■ Work instructions ■
All pictures are to be dropped, and the remaining data set down exactly.

(Data for processing Opens)

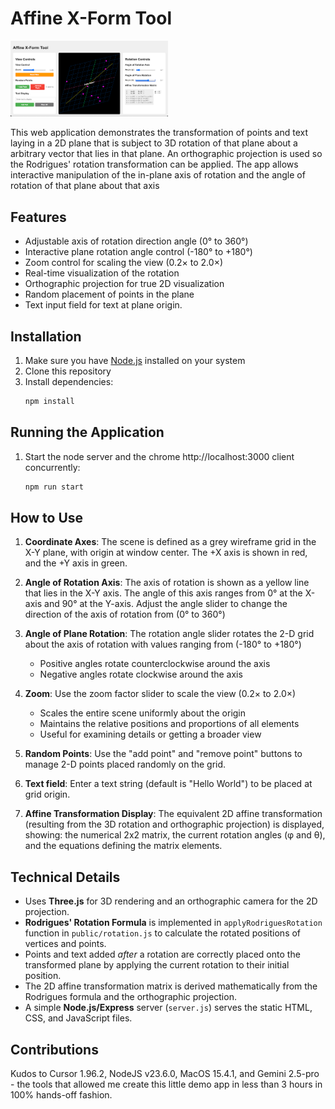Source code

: # Affine X-Form Tool

<img src="./affine-xform-tool.png" alt="Affine Transformation Demo" width="50%" />

This web application demonstrates the transformation of points and text laying in a 2D plane that is subject to 3D rotation of that plane about a arbitrary vector that lies in that plane. An orthographic projection is used so the Rodrigues' rotation transformation can be applied. The app allows interactive manipulation of the in-plane axis of rotation and the angle of rotation of that plane about that axis

## Features

- Adjustable axis of rotation direction angle (0° to 360°)
- Interactive plane rotation angle control (-180° to +180°)
- Zoom control for scaling the view (0.2× to 2.0×)
- Real-time visualization of the rotation
- Orthographic projection for true 2D visualization
- Random placement of points in the plane
- Text input field for text at plane origin.

## Installation

1. Make sure you have [Node.js](https://nodejs.org/) installed on your system
2. Clone this repository
3. Install dependencies:
   ```bash
   npm install
   ```

## Running the Application

1. Start the node server and the chrome http://localhost:3000 client concurrently:
   ```bash
   npm run start
   ```

## How to Use

1. **Coordinate Axes**: The scene is defined as a grey wireframe
grid in the X-Y plane, with origin at window center. The +X axis is shown in red, and the +Y axis in green.

2. **Angle of Rotation Axis**: The axis of rotation is shown as a yellow line that lies in the X-Y axis. The angle of this axis ranges from 0° at the X-axis and 90° at the Y-axis. Adjust the angle slider to change the direction of the axis of rotation from (0° to 360°)

3. **Angle of Plane Rotation**: The rotation angle slider rotates the 2-D grid about the axis of rotation with values ranging from (-180° to +180°)
   - Positive angles rotate counterclockwise around the axis
   - Negative angles rotate clockwise around the axis

4. **Zoom**: Use the zoom factor slider to scale the view (0.2× to 2.0×)
   - Scales the entire scene uniformly about the origin
   - Maintains the relative positions and proportions of all elements
   - Useful for examining details or getting a broader view

5. **Random Points**: Use the "add point" and "remove point" buttons to manage 2-D points placed randomly on the grid.

6. **Text field**: Enter a text string (default is "Hello World") to be placed at grid origin.

7. **Affine Transformation Display**: The equivalent 2D affine transformation (resulting from the 3D rotation and orthographic projection) is displayed, showing: the numerical 2x2 matrix, the current rotation angles (φ and θ), and the equations defining the matrix elements.

## Technical Details

*   Uses **Three.js** for 3D rendering and an orthographic camera for the 2D projection.
*   **Rodrigues' Rotation Formula** is implemented in `applyRodriguesRotation` function in `public/rotation.js` to calculate the rotated positions of vertices and points.
*   Points and text added *after* a rotation are correctly placed onto the transformed plane by applying the current rotation to their initial position.
*   The 2D affine transformation matrix is derived mathematically from the Rodrigues formula and the orthographic projection.
*   A simple **Node.js/Express** server (`server.js`) serves the static HTML, CSS, and JavaScript files. 

## Contributions
Kudos to Cursor 1.96.2, NodeJS v23.6.0, MacOS 15.4.1, and Gemini 2.5-pro - the tools that allowed me create this little demo app in less than 3 hours in 100% hands-off fashion.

(Data for processing Closes)

■ Task output ■
Source code

: # Affine X-Form Tool

<img src="./affine-xform-tool.png" alt="Affine Transformation Demo" width="50%" />

This web application demonstrates the transformation of points and text laying in a 2D plane that is subject to 3D rotation of that plane about a arbitrary vector that lies in that plane. An orthographic projection is used so the Rodrigues' rotation transformation can be applied. The app allows interactive manipulation of the in-plane axis of rotation and the angle of rotation of that plane about that axis

## Features

- Adjustable axis of rotation direction angle (0° to 360°)
- Interactive plane rotation angle control (-180° to +180°)
- Zoom control for scaling the view (0.2× to 2.0×)
- Real-time visualization of the rotation
- Orthographic projection for true 2D visualization
- Random placement of points in the plane
- Text input field for text at plane origin.

## Installation

1. Make sure you have [Node.js](https://nodejs.org/) installed on your system
2. Clone this repository
3. Install dependencies:
   ```bash
   npm install
   ```

## Running the Application

1. Start the node server and the chrome http://localhost:3000 client concurrently:
   ```bash
   npm run start
   ```

## How to Use

1. **Coordinate Axes**: The scene is defined as a grey wireframe
grid in the X-Y plane, with origin at window center. The +X axis is shown in red, and the +Y axis in green.

2. **Angle of Rotation Axis**: The axis of rotation is shown as a yellow line that lies in the X-Y axis. The angle of this axis ranges from 0° at the X-axis and 90° at the Y-axis. Adjust the angle slider to change the direction of the axis of rotation from (0° to 360°)

3. **Angle of Plane Rotation**: The rotation angle slider rotates the 2-D grid about the axis of rotation with values ranging from (-180° to +180°)
   - Positive angles rotate counterclockwise around the axis
   - Negative angles rotate clockwise around the axis

4. **Zoom**: Use the zoom factor slider to scale the view (0.2× to 2.0×)
   - Scales the entire scene uniformly about the origin
   - Maintains the relative positions and proportions of all elements
   - Useful for examining details or getting a broader view

5. **Random Points**: Use the "add point" and "remove point" buttons to manage 2-D points placed randomly on the grid.

6. **Text field**: Enter a text string (default is "Hello World") to be placed at grid origin.

7. **Affine Transformation Display**: The equivalent 2D affine transformation (resulting from the 3D rotation and orthographic projection) is displayed, showing: the numerical 2x2 matrix, the current rotation angles (φ and θ), and the equations defining the matrix elements.

## Technical Details

*   Uses **Three.js** for 3D rendering and an orthographic camera for the 2D projection.
*   **Rodrigues' Rotation Formula** is implemented in `applyRodriguesRotation` function in `public/rotation.js` to calculate the rotated positions of vertices and points.
*   Points and text added *after* a rotation are correctly placed onto the transformed plane by applying the current rotation to their initial position.
*   The 2D affine transformation matrix is derived mathematically from the Rodrigues formula and the orthographic projection.
*   A simple **Node.js/Express** server (`server.js`) serves the static HTML, CSS, and JavaScript files. 

## Contributions
Kudos to Cursor 1.96.2, NodeJS v23.6.0, MacOS 15.4.1, and Gemini 2.5-pro - the tools that allowed me create this little demo app in less than 3 hours in 100% hands-off fashion.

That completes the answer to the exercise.